In 1873, Chester architect John Douglas produced plans and designs for a new building here and recorded the earlier structure, which was notable for a large chamber on the Row stallboard next to Commonhall Street. Douglas (1830-1911) was prolific across the region and known for his 'Old English' style of half-timbered domestic work. Although these designs were not executed, more modest proposals, possibly by Douglas and Minshull (Douglas' partner from 1889), were approved in 1899 and built in 1900.

Prior to and after reconstruction, the building was at least partly occupied by The Grotto Public House, which by 1940 was known as The Grotto Hotel. By the later 1970s the undercroft and Row were used as shops, and in the 1980s the building became a branch of Liberty's of London. These later occupations involved a new shopfront and complete remodelling of the interior, with the exception of the cellars. The front to Bridge Street, featuring a carved bressumer above the Row opening with capitals that are slightly out of true, may in part be a reconstruction rather than entirely new work. It is unique for its period in central Chester in being no taller than the building it replaced. The structure is constructed of painted sandstone and brick, with timber framing and plaster panels, covered by a grey slate roof hipped to the south and to the rear.

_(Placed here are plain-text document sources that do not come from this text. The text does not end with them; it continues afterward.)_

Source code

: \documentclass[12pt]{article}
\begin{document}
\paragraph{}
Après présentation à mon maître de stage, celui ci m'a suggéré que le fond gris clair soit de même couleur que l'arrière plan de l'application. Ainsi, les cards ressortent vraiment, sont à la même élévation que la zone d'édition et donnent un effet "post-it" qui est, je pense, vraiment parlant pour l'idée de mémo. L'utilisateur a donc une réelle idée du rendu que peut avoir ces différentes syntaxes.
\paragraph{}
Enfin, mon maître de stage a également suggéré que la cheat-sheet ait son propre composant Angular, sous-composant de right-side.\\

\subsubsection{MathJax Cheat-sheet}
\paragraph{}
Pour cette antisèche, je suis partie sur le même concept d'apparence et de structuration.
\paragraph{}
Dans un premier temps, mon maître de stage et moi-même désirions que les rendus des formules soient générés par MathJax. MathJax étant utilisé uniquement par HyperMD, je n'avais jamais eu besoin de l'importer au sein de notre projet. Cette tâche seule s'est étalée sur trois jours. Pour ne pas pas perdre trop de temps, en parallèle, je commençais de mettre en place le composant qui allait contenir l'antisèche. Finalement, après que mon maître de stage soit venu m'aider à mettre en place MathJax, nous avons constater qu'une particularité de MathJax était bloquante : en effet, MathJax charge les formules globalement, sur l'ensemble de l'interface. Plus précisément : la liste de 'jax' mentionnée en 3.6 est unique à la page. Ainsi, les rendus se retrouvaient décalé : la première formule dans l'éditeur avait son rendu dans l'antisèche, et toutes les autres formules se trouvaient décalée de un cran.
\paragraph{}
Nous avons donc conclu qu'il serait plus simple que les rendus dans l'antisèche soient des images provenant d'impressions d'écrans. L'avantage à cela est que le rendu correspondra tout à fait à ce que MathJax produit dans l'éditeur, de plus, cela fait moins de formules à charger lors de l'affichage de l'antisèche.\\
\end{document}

The building is three storeys tall, including an undercroft and Row level, plus cellars beneath.

The undercroft features a street-level shopfront with stone piers and a 1980s doorway in an older recessed porch to the south, with double part-glazed doors, sidelights and a leaded overlight. There is a two-pane shop-window with leaded glazing above the transom and a similar window of one pane in the canted corner with Commonhall Street. Ten stone steps and one wooden step lead up to the Row at the south.

At Row level, the Row front displays turned wooden balusters and a moulded rail, stone piers with capitals carrying the third-storey bressumer, and a stone newel post at the head of the steps, all with roll-moulded arrises. The stallboard, measuring 2 metres from front to back, formerly had an enclosed northern bay used as a barber's shop. The Row walk is boarded. The shopfront to the rear of the Row walk is of black-painted brickwork with double doors and shop-windows, similar to those at street level. An S-shaped flight of steps, replaced in concrete, leads to Commonhall Street, and to the north a 1970s concrete footbridge provides access to the adjacent Row (number 26 Bridge Street Row West). The ceiling above the Row and stallboard is plastered. A tall, shaped bracket supports the jettied third storey at the corner.

The northern part of the timber-framed third storey has a jettied front gable, similar to the previous building on this site. The panels beneath and to the sides of the windows in the front gable are shaped. There are two three-light casement windows in the gabled section and one in the southern bay. The gable has slightly curved herringbone gable struts, bargeboards and a finial, with a ridge chimney.

The face to Commonhall Street behind the Row steps is painted brick up to the bottom of the Row level and timber-framed above with S-curved braces. The informal window-pattern includes a curved oriel.

The cellar probably dates in its present form from 1900. There are no visible features from before the 1970s in the upper storeys.